Tuesday, December 21, 2021

Christmas Won't Be Christmas Without ...

 

Nice-looking bookstore, yes?


The opening sentence of Louisa May Alcott's Little Women is comically poignant.  

“Christmas won’t be Christmas without any presents," grumbled Jo, lying on the rug.

For affluent people of the 21st century, the same could be said of holiday travel.  A blond, permanently sun-tanned acquaintance has effervesced for months about family plans to spend Christmas on a Caribbean island.  She has revealed every tiny detail about the coral reefs, the allegedly fun snorkeling outings, and the incredible shopping. 

She asked about our travel plans. 

"We might go to Barnes and Noble," I said.

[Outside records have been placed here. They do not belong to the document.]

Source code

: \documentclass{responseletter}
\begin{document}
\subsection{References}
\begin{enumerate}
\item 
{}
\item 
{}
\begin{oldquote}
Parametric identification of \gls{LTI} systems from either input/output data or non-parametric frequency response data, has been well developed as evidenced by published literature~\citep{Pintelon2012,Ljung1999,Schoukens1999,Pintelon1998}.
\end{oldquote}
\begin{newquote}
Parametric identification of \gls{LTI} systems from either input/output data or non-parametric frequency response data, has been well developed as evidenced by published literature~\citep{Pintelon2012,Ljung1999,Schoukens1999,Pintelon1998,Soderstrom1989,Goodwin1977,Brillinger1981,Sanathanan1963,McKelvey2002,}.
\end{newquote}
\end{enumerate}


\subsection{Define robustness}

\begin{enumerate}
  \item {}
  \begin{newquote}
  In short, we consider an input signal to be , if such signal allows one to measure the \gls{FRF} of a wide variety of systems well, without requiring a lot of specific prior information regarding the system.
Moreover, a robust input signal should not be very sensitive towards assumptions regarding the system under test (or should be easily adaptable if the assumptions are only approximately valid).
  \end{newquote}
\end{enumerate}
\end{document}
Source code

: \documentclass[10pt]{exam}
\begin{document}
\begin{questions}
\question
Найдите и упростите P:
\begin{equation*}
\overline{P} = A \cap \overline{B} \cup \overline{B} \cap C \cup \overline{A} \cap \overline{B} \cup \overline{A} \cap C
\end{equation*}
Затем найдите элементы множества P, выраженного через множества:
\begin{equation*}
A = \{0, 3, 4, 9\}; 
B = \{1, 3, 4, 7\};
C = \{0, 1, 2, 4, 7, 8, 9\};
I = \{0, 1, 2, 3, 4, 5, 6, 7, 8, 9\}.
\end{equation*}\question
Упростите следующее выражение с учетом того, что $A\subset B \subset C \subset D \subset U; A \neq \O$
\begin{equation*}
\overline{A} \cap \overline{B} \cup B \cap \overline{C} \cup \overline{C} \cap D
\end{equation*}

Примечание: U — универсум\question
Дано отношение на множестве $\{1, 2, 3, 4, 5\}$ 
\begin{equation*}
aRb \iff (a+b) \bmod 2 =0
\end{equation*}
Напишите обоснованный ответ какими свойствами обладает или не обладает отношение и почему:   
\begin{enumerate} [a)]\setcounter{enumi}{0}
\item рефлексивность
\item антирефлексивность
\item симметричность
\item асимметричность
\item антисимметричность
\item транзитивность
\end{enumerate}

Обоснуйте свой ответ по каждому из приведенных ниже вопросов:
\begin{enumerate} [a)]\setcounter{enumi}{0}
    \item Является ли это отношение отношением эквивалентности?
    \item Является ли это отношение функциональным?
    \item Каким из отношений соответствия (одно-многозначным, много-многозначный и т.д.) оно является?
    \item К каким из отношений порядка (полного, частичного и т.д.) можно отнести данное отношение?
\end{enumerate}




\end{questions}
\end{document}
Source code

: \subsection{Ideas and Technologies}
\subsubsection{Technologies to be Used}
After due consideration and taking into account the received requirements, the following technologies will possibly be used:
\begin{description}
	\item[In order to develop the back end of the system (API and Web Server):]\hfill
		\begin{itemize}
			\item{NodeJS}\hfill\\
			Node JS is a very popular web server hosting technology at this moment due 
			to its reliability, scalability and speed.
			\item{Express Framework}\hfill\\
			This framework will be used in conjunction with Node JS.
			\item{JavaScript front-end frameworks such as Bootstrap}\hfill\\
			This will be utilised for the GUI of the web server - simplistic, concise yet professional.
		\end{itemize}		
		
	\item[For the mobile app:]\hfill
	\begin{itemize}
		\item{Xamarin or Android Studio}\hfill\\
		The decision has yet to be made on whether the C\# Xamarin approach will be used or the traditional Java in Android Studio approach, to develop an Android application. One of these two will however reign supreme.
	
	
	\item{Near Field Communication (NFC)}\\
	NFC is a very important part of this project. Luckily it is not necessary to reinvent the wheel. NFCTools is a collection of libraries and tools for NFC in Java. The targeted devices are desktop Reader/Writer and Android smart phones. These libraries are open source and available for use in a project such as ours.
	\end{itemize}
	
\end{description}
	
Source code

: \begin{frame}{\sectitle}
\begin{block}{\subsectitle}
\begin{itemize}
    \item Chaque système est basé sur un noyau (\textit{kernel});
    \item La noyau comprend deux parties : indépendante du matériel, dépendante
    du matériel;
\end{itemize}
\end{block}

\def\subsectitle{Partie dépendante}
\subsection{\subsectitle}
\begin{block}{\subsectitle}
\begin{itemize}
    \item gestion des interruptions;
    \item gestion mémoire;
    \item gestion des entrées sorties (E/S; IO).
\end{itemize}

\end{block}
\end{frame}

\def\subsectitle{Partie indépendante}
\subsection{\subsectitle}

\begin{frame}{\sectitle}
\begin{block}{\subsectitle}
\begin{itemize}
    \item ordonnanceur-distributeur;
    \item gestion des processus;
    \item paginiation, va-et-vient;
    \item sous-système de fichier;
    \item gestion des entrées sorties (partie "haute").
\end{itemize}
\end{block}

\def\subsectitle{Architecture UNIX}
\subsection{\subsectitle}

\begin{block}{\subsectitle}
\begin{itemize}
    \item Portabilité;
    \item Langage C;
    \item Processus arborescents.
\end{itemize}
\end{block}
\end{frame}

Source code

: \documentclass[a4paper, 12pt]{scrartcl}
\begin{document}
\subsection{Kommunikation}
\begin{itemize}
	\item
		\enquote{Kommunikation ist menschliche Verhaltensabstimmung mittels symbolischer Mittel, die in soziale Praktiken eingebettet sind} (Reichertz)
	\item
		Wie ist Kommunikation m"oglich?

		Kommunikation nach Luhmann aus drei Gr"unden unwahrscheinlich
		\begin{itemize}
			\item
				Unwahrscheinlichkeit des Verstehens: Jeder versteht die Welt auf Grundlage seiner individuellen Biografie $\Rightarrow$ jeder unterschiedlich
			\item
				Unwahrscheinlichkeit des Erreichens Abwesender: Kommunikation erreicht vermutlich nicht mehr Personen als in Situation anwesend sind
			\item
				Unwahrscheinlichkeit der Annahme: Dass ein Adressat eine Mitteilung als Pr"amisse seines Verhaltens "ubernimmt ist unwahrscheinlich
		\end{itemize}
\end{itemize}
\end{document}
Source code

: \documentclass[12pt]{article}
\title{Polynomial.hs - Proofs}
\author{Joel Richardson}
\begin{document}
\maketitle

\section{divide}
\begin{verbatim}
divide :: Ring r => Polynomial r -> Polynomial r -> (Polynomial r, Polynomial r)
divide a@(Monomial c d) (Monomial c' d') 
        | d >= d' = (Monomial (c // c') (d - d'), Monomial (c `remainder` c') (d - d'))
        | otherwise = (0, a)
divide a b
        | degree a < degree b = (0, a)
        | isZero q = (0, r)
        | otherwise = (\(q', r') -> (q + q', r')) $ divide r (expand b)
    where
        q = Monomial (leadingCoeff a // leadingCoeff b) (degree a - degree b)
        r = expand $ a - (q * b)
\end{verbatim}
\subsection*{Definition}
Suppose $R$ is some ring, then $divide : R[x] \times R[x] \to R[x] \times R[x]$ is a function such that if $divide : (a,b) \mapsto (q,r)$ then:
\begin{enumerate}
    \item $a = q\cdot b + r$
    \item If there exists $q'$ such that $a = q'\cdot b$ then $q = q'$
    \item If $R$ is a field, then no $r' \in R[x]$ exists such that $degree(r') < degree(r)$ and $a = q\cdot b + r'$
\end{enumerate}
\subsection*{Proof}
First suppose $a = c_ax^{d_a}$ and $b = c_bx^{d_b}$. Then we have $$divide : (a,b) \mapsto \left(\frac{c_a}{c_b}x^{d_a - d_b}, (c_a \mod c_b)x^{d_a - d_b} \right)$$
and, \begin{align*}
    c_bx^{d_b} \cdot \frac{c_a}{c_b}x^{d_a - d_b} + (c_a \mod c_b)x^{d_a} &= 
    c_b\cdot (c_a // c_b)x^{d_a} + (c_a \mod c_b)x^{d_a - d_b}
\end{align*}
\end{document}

It's not that I wouldn't like to travel, but the pandemic has curtailed my plans for two years. On the folly scale, I give myself a 6 out of 10, but I am not quite mad enough to hang out at airports during a pandemic, or enjoy being squeezed hip to hip with masked strangers in a middle seat.  

Where do we glamorous readers go for Christmas if we're not at the airport? That is what we want to know.  To the bookstores, dashing through the snow?  We've already chosen our gift books, which are festively wrapped and stacked under the mini-tinsel  tree.

Of course I long to go to bookshops in other towns. And yet I  recall too well my trip to Iowa City last fall.  Book stalls were set up on the tree lawn outside The Haunted Bookshop, but the store itself was closed to customers - open for browsing by appointment, $25 an hour. 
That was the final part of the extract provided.